Le nom de cette maison renommée ne peut être dissocié de celui de Campana. Fortunato Pio Castellani (1794-1865), joaillier et marchand, fonda sa première maison d'orfèvrerie à Rome en 1814. Antiquaire éclairé, il suivit de très près les trouvailles archéologiques d'Etrurie et se targua de percer à jour les secrets perdus des Anciens (la granulation par exemple) et d'en égaler les chefs d'œuvre. Grâce au talent de son collaborateur Michelangelo Caetani, il commença à créer une collection de bijoux pastichés de l’antique qui n’eut d'abord qu’un succès limité à un petit cercle d'aficionados. Mais, installé à Rome avec ses fils (Alessandro et Augusto), il finit par rentrer, très logiquement, en relation d'amitié avec le délicieux et raffiné marquis, dont il commença de cataloguer et restaurer la collection en 1855, parachevant ainsi sa connaissance des techniques anciennes.
De même que l’était le cabinet du marquis Campana, dès les années 1850, son officine devint un lieu de visite incontournable pour les esthètes de passage à Rome, les Anglais les premiers. Pour des raisons politiques les Castellani durent quitter Rome entre 1860 et 1870 et ouvrirent des succursales à Naples, à Paris, sur les Champs-Elysées (c’est ainsi qu’Alessandro fut reçu à la cour impériale) et à Londres, en association avec Giuliano (1831-1895). Leur réputation devint européenne. Castellani d'ailleurs n’était pas le seul à produire des pastiches de la bijouterie antique, il convient par exemple de citer à Rome même son confrère Marchesini. A Naples, on trouve aussi Giacinto Melillo, formé à l’école d'orfèvrerie d'Alessandro Castellani, installé dans la ville en 1863.
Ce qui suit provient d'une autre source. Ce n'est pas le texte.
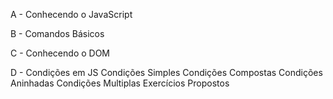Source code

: A - Conhecendo o JavaScript

B - Comandos Básicos

C - Conhecendo o DOM

D - Condições em JS
Condições Simples
Condições Compostas
Condições Aninhadas
Condições Multiplas
Exercícios Propostos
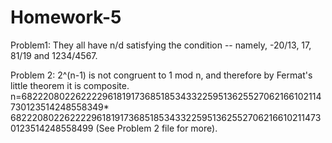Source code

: Homework-5
==========

Problem1:
They all have n/d satisfying the condition -- namely, -20/13, 17, 81/19 and 1234/4567.

Problem 2:
2^(n-1) is not congruent to 1 mod n, and therefore by Fermat's little theorem it is composite.
n=68222080226222296181917368518534332259513625527062166102114730123514248558349*
  68222080226222296181917368518534332259513625527062166102114730123514248558499
(See Problem 2 file for more).
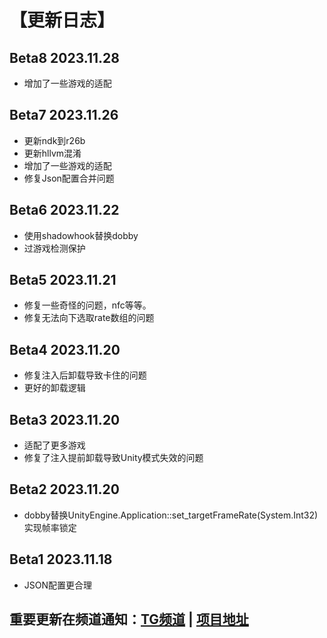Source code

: # 【更新日志】

## Beta8 2023.11.28
- 增加了一些游戏的适配

## Beta7 2023.11.26
- 更新ndk到r26b
- 更新hllvm混淆
- 增加了一些游戏的适配
- 修复Json配置合并问题

## Beta6 2023.11.22
- 使用shadowhook替换dobby
- 过游戏检测保护

## Beta5 2023.11.21
- 修复一些奇怪的问题，nfc等等。
- 修复无法向下选取rate数组的问题

## Beta4 2023.11.20
- 修复注入后卸载导致卡住的问题
- 更好的卸载逻辑

## Beta3 2023.11.20
- 适配了更多游戏
- 修复了注入提前卸载导致Unity模式失效的问题

## Beta2 2023.11.20
- dobby替换UnityEngine.Application::set_targetFrameRate(System.Int32)实现帧率锁定

## Beta1 2023.11.18
- JSON配置更合理

## 重要更新在频道通知：[TG频道](https://t.me/HCha1234) | [项目地址](https://github.com/OneB1ank/zygisk-Tweaker)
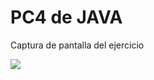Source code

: # PC4 de JAVA

Captura de pantalla del ejercicio

[![](https://i.ibb.co/tBHc3cV/cjava-front-pc4.jpg)](https://i.ibb.co/tBHc3cV/cjava-front-pc4.jpg)

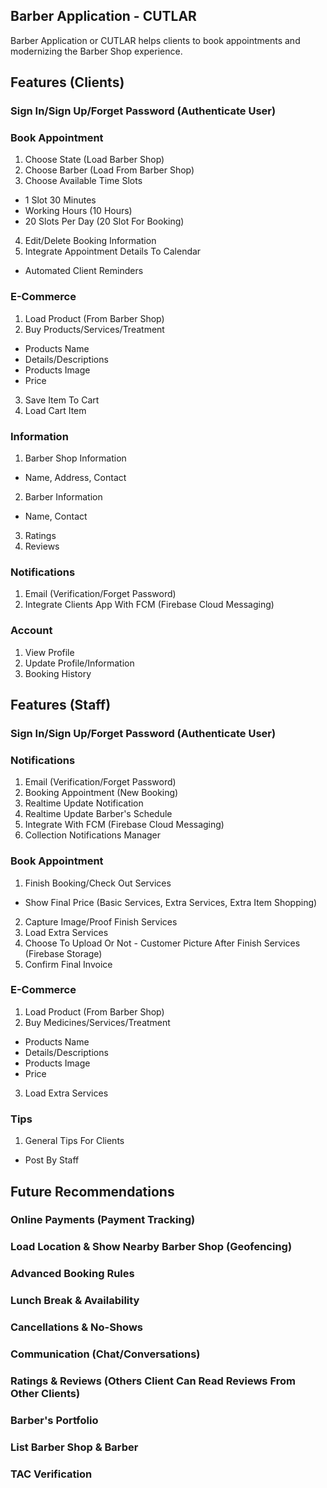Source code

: ## Barber Application - CUTLAR

Barber Application or CUTLAR helps clients to book appointments and modernizing the Barber Shop experience.

## Features (Clients)

### Sign In/Sign Up/Forget Password (Authenticate User)

### Book Appointment
 1) Choose State (Load Barber Shop)
 2) Choose Barber (Load From Barber Shop)
 3) Choose Available Time Slots
 - 1 Slot 30 Minutes
 - Working Hours (10 Hours)
 - 20 Slots Per Day (20 Slot For Booking)

 4) Edit/Delete Booking Information
 5) Integrate Appointment Details To Calendar
 - Automated Client Reminders


### E-Commerce
 1) Load Product (From Barber Shop)
 2) Buy Products/Services/Treatment
 - Products Name
 - Details/Descriptions
 - Products Image
 - Price

 3) Save Item To Cart
 4) Load Cart Item

### Information
 1) Barber Shop Information
 - Name, Address, Contact
 2) Barber Information
 - Name, Contact
 3) Ratings
 4) Reviews

### Notifications
 1) Email (Verification/Forget Password)
 5) Integrate Clients App With FCM (Firebase Cloud Messaging)

### Account
 1) View Profile
 2) Update Profile/Information
 3) Booking History

## Features (Staff)

### Sign In/Sign Up/Forget Password (Authenticate User)

### Notifications
 1) Email (Verification/Forget Password)
 2) Booking Appointment (New Booking)
 3) Realtime Update Notification
 4) Realtime Update Barber's Schedule
 5) Integrate With FCM (Firebase Cloud Messaging)
 6) Collection Notifications Manager

### Book Appointment
 1) Finish Booking/Check Out Services
 - Show Final Price (Basic Services, Extra Services, Extra Item Shopping)
 2) Capture Image/Proof Finish Services
 3) Load Extra Services
 4) Choose To Upload Or Not - Customer Picture After Finish Services (Firebase Storage)
 5) Confirm Final Invoice

### E-Commerce
 1) Load Product (From Barber Shop)
 2) Buy Medicines/Services/Treatment
 - Products Name
 - Details/Descriptions
 - Products Image
 - Price
 3) Load Extra Services

### Tips
 1) General Tips For Clients
 - Post By Staff

## Future Recommendations

### Online Payments (Payment Tracking)

### Load Location & Show Nearby Barber Shop (Geofencing)

### Advanced Booking Rules

### Lunch Break & Availability

### Cancellations & No-Shows

### Communication (Chat/Conversations)

### Ratings & Reviews (Others Client Can Read Reviews From Other Clients)

### Barber's Portfolio

### List Barber Shop & Barber

### TAC Verification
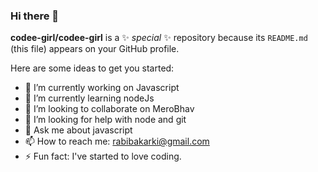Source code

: ### Hi there 👋


**codee-girl/codee-girl** is a ✨ _special_ ✨ repository because its `README.md` (this file) appears on your GitHub profile.

Here are some ideas to get you started:

- 🔭 I’m currently working on Javascript
- 🌱 I’m currently learning nodeJs
- 👯 I’m looking to collaborate on MeroBhav
- 🤔 I’m looking for help with node and git
- 💬 Ask me about javascript
- 📫 How to reach me: rabibakarki@gmail.com
- ⚡ Fun fact: I've started to love coding.
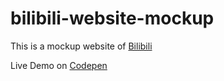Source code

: # bilibili-website-mockup
This is a mockup website of [Bilibili](https://www.bilibili.com)

Live Demo on [Codepen](https://codepen.io/isabellaohq/project/editor/ZOLGKV#)
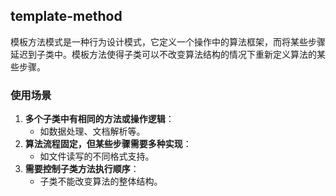 ## template-method

模板方法模式是一种行为设计模式，它定义一个操作中的算法框架，而将某些步骤延迟到子类中。模板方法使得子类可以不改变算法结构的情况下重新定义算法的某些步骤。

### 使用场景

1. **多个子类中有相同的方法或操作逻辑**：
    - 如数据处理、文档解析等。
2. **算法流程固定，但某些步骤需要多种实现**：
    - 如文件读写的不同格式支持。
3. **需要控制子类方法执行顺序**：
    - 子类不能改变算法的整体结构。
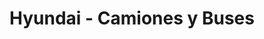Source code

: ---
title: "Hyundai - Camiones y Buses"
url: /guayaquil/hyundai-camiones-y-buses/
shop: Autohaus
---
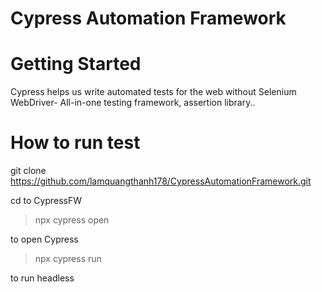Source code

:# Cypress Automation Framework

# Getting Started
Cypress helps us write automated tests for the web without Selenium WebDriver- All-in-one testing framework, assertion library..

# How to run test

git clone https://github.com/lamquangthanh178/CypressAutomationFramework.git

cd to CypressFW

> npx cypress open 

to open Cypress

> npx cypress run

to run headless
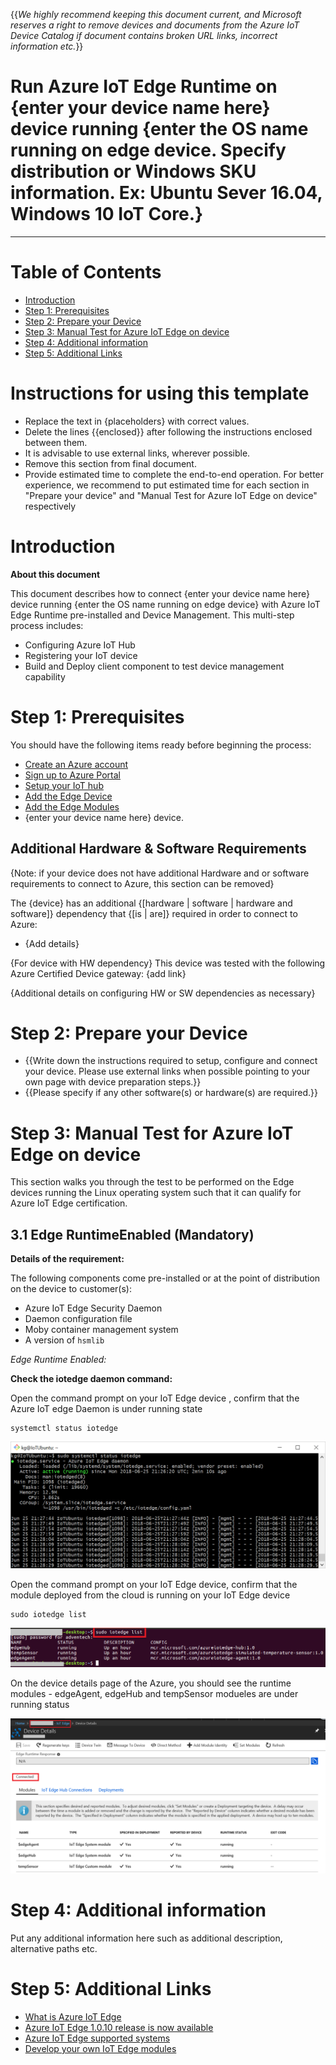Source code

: {{*We highly recommend keeping this document current, and Microsoft reserves a right to remove devices and documents from the Azure IoT Device Catalog if document contains broken URL links, incorrect information etc.*}}

Run Azure IoT Edge Runtime on {enter your device name here} device running {enter the OS name running on edge device. Specify distribution or Windows SKU information. Ex: Ubuntu Sever 16.04, Windows 10 IoT Core.}
===
---

# Table of Contents

-   [Introduction](#Introduction)
-   [Step 1: Prerequisites](#Prerequisites)
-   [Step 2: Prepare your Device](#PrepareDevice)
-   [Step 3: Manual Test for Azure IoT Edge on device](#Manual)
-   [Step 4: Additional information](#Additionalinformation)
-   [Step 5: Additional Links](#AdditionalLinks)

# Instructions for using this template

-   Replace the text in {placeholders} with correct values.
-   Delete the lines {{enclosed}} after following the instructions enclosed between them.
-   It is advisable to use external links, wherever possible.
-   Remove this section from final document.
-   Provide estimated time to complete the end-to-end operation. For better experience, we recommend to put estimated time for each section in "Prepare your device" and "Manual Test for Azure IoT Edge on device" respectively

<a name="Introduction"></a>
# Introduction

**About this document**

This document describes how to connect {enter your device name here} device running {enter the OS name running on edge device} with Azure IoT Edge Runtime pre-installed and Device Management. This multi-step process includes:

-   Configuring Azure IoT Hub
-   Registering your IoT device
-   Build and Deploy client component to test device management capability 

<a name="Prerequisites"></a>
# Step 1: Prerequisites

You should have the following items ready before beginning the process:

-   [Create an Azure account](https://azure.microsoft.com/en-us/free/)
-   [Sign up to Azure Portal](https://portal.azure.com/#home)
-   [Setup your IoT hub](https://github.com/Azure/azure-iot-device-ecosystem/blob/master/setup_iothub.md)
-   [Add the Edge Device](https://docs.microsoft.com/en-us/azure/iot-edge/quickstart-linux)
-   [Add the Edge Modules](https://docs.microsoft.com/en-us/azure/iot-edge/quickstart-linux?view=iotedge-2018-06#deploy-a-module)
-   {enter your device name here} device.

<a name="PrepareDevice"></a>

## Additional Hardware & Software Requirements
{Note: if your device does not have additional Hardware and or software requirements to connect to Azure, this section can be removed}

The {device} has an additional {[hardware | software | hardware and software]} dependency that {[is | are]} required in order to connect to Azure:
* {Add details}

{For device with HW dependency}
This device was tested with the following Azure Certified Device gateway: {add link}

{Additional details on configuring HW or SW dependencies as necessary}


# Step 2: Prepare your Device

-   {{Write down the instructions required to setup, configure and connect your device. Please use external links when possible pointing to your own page with device preparation steps.}}
-   {{Please specify if any other software(s) or hardware(s) are required.}}

<a name="Manual"></a>
# Step 3: Manual Test for Azure IoT Edge on device

This section walks you through the test to be performed on the Edge devices running the Linux operating system such that it can qualify for Azure IoT Edge certification.

<a name="Step-3-1-IoTEdgeRunTime"></a>
## 3.1 Edge RuntimeEnabled (Mandatory)

**Details of the requirement:**

The following components come pre-installed or at the point of distribution on the device to customer(s):

-   Azure IoT Edge Security Daemon
-   Daemon configuration file
-   Moby container management system
-   A version of `hsmlib` 

*Edge Runtime Enabled:*

**Check the iotedge daemon command:** 

Open the command prompt on your IoT Edge device , confirm that the Azure IoT edge Daemon is under running state

    systemctl status iotedge

 ![](./images/Capture.png)

Open the command prompt on your IoT Edge device, confirm that the module deployed from the cloud is running on your IoT Edge device

    sudo iotedge list

 ![](./images/iotedgedaemon.png) 

On the device details page of the Azure, you should see the runtime modules - edgeAgent, edgeHub and tempSensor modueles are under running status

 ![](./images/tempSensor.png)

<a name="Additionalinformation"></a>
# Step 4: Additional information
Put any additional information here such as additional description, alternative paths etc.

<a name="AdditionalLinks"></a>
# Step 5: Additional Links

-   [What is Azure IoT Edge](https://docs.microsoft.com/en-us/azure/iot-edge/about-iot-edge?view=iotedge-2018-06)
-   [Azure IoT Edge 1.0.10 release is now available](https://azure.microsoft.com/en-us/updates/iot-edge1-0-10/)
-   [Azure IoT Edge supported systems](https://docs.microsoft.com/en-us/azure/iot-edge/support?view=iotedge-2018-06)
-   [Develop your own IoT Edge modules](https://docs.microsoft.com/en-us/azure/iot-edge/module-development?view=iotedge-2018-06)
En 1860, Alessandro Castellani présenta à l’Académie des Inscriptions et Belles-Lettres, une importante communication sur les sources d'inspiration antiques dans la joaillerie. En 1861, suivait l’acquisition de la collection Campana par la France, exposée dès l’année suivante. Quelques célèbres joailliers parisiens, fleurons de notre artisanat français, subjugués par l’enthousiasme du maître italien, éblouis par les fastes « campaniens » (reproduits par le dessinateur Eugène Julienne dans son « Musée Napoléon III »), voulurent relever le défi et se lancèrent à leur tour, avec une grande réussite, dans l’aventure archéologique et abandonnèrent les ennuyeux diamants sertis en triste argent, au profit des camées, des intailles, des mosaïques et autres cabochons rehaussés d'or mat.
Il convient de citer, parmi eux, Prosper-Eugène Fontenay (1823-1887), joaillier et historien du bijou, qui sut donner sa propre interprétation neuve et originale des « bijoux étrusques » qu’il présenta à l’Exposition universelle de 1867, Jules Wièse (1818-1890), ancien contremaître du célèbre Froment-Meurice, médaille d'or à l’Exposition de Londres de 1862 et qui copia aussi des bijoux de style mérovingien (en hommage à notre patrimoine national) et même Frédéric Boucheron (1830-1902) qui réalisa un très beau collier à frange de style hellénistique (actuellement conservé au British Museum, Hull Grundy gift). A Londres, furent également influents les joailliers Giuliano (associé de Castellani) et Phillips.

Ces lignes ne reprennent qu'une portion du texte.